I’m still getting all the cotton out of my head from my Israel sojourn, but what I find striking about the debate is how Middle-East-focused it is. Walt focuses on four key areas: Iran, Iraq, Afghanistan, and Israel/Palestine. All important hot spots, to be sure — but shouldn’t a good realist be concerned about great power politics? (to be fair, Walt does link to Thomas Wright’s intriguing essay in The Diplomat about how the Obama administration is rethinking its China policy).
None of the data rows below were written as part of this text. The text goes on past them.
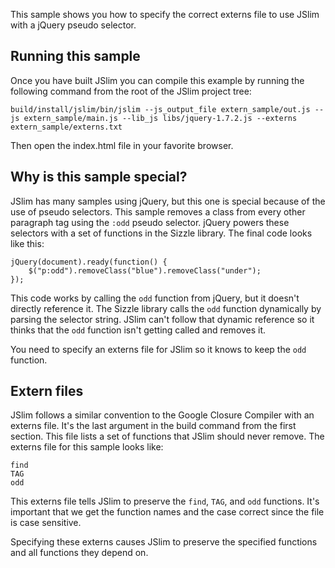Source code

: This sample shows you how to specify the correct externs file to use JSlim with a jQuery pseudo selector.  

Running this sample
--------------------------------------

Once you have built JSlim you can compile this example by running the following command from the root of the JSlim project tree:

<pre><code>build/install/jslim/bin/jslim --js_output_file extern_sample/out.js --js extern_sample/main.js --lib_js libs/jquery-1.7.2.js --externs extern_sample/externs.txt</code></pre>

Then open the index.html file in your favorite browser.

Why is this sample special?
--------------------------------------

JSlim has many samples using jQuery, but this one is special because of the use of pseudo selectors.  This sample removes a class from every other paragraph tag using the `:odd` pseudo selector.  jQuery powers these selectors with a set of functions in the Sizzle library.  The final code looks like this:

<pre><code>jQuery(document).ready(function() { 
    $("p:odd").removeClass("blue").removeClass("under"); 
});</code></pre>

This code works by calling the `odd` function from jQuery, but it doesn't directly reference it.  The Sizzle library calls the `odd` function dynamically by parsing the selector string.  JSlim can't follow that dynamic reference so it thinks that the `odd` function isn't getting called and removes it.  

You need to specify an externs file for JSlim so it knows to keep the `odd` function.

Extern files
--------------------------------------

JSlim follows a similar convention to the Google Closure Compiler with an externs file.  It's the last argument in the build command from the first section.  This file lists a set of functions that JSlim should never remove.  The externs file for this sample looks like:

<pre><code>find
TAG
odd</code></pre>

This externs file tells JSlim to preserve the `find`, `TAG`, and `odd` functions.  It's important that we get the function names and the case correct since the file is case sensitive.  

Specifying these externs causes JSlim to preserve the specified functions and all functions they depend on.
As a global political economy person with a strong realpoliitik streak, here are the four issues I think should be given the largest weighting in any grading of Obama:
1) Great power politics: This is where Obama deserves his best marks, despite some occasional rocky patches. It’s safe to say that relations with Russia have been on the mend for quite some time. Wright is correct to point out the ups and downs with China, but the administration has reacted quite adroitly to China’s renewed confidence on the regional and global stage. U.S. relations with key Pacific Rim allies — South Korea, Japan, Indonesia, India, and even Vietnam if you want to go that far — have all been trending upwards. China now has to process these events, and whether its desire to throw its weigtht around is worth the price of a balancing strategy. This wasn’t how Obama planned things to go with China, but given Beijing’s behavior, I think they improvised and adapted quite well in this sphere. GRADE: A-
2) Correcting imbalances in the global economy: The last G-20 summit in Toronto demonstrated how poorly the Obama administration has done on this front. The administration went into that summit arguing that some countries need to continue priming the fiscal pump. The resulting communique did not reflect that assessment. Deficit hawks have won the war of ideas here — which would be fine if surplus countries like Germany and China balanced that approach by consuming more. They ain’t going in that direction, however. There’s been minimal progress on yuan revaluation, and real foot-dragging in the Eurozone about fixing what ails that region. Given the high hopes Obama administration put on the G-20, this has been a thoroughly disapponting performance to date: GRADE: D
3) Trade: Blech. Let me repeat that — blech. I understand that the administration is on barren political terrain when dealing with this issue. Still, the phrase "Obama administration’s trade agenda" is pretty much a contradiction in terms at this point. The Doha round is dead, and the only trade issue that has the support of policy principals is the National Export Initiative — and you know what I think about that. Unlike the other three issues, the administration hasn’t even bothered to put much effort onto this one — though the recent pledge to get the Korea-U.S. Free Trade Agreement (KORUS) ratified is promising. GRADE: F
4) Nuclear nonproliferation: Even an IPE guy like myself appreciates the virtues of a world in which nuclear weapons are heavily regulated. The Obama administration’s performance in this area has been mixed. START has been negotiated but not ratified, and the Nuclear Safety Summit seems like it was a success. Iran and North Korea seem unbowed, but at the same time the Obama administration has reinforced the multilateral arrangements designed to contain both countries (though this is interesting). At the same time, you can’t just grade for effort at this level, and the results have been disappointing with both countries. There is also something of a strategic mismatch between the Obama administration’s nuclwar ambitions and grand strategy ambitions. GRADE: B-
All grades are incomplete at this stage, but looking above, I’m more than a bit troubled. I don’t see the rebalancing or trade grades impriving anytime soon. If Obamas was one of my advisees, I’d probably have him stop by my office hours for a friendly but firm chat at this juncture.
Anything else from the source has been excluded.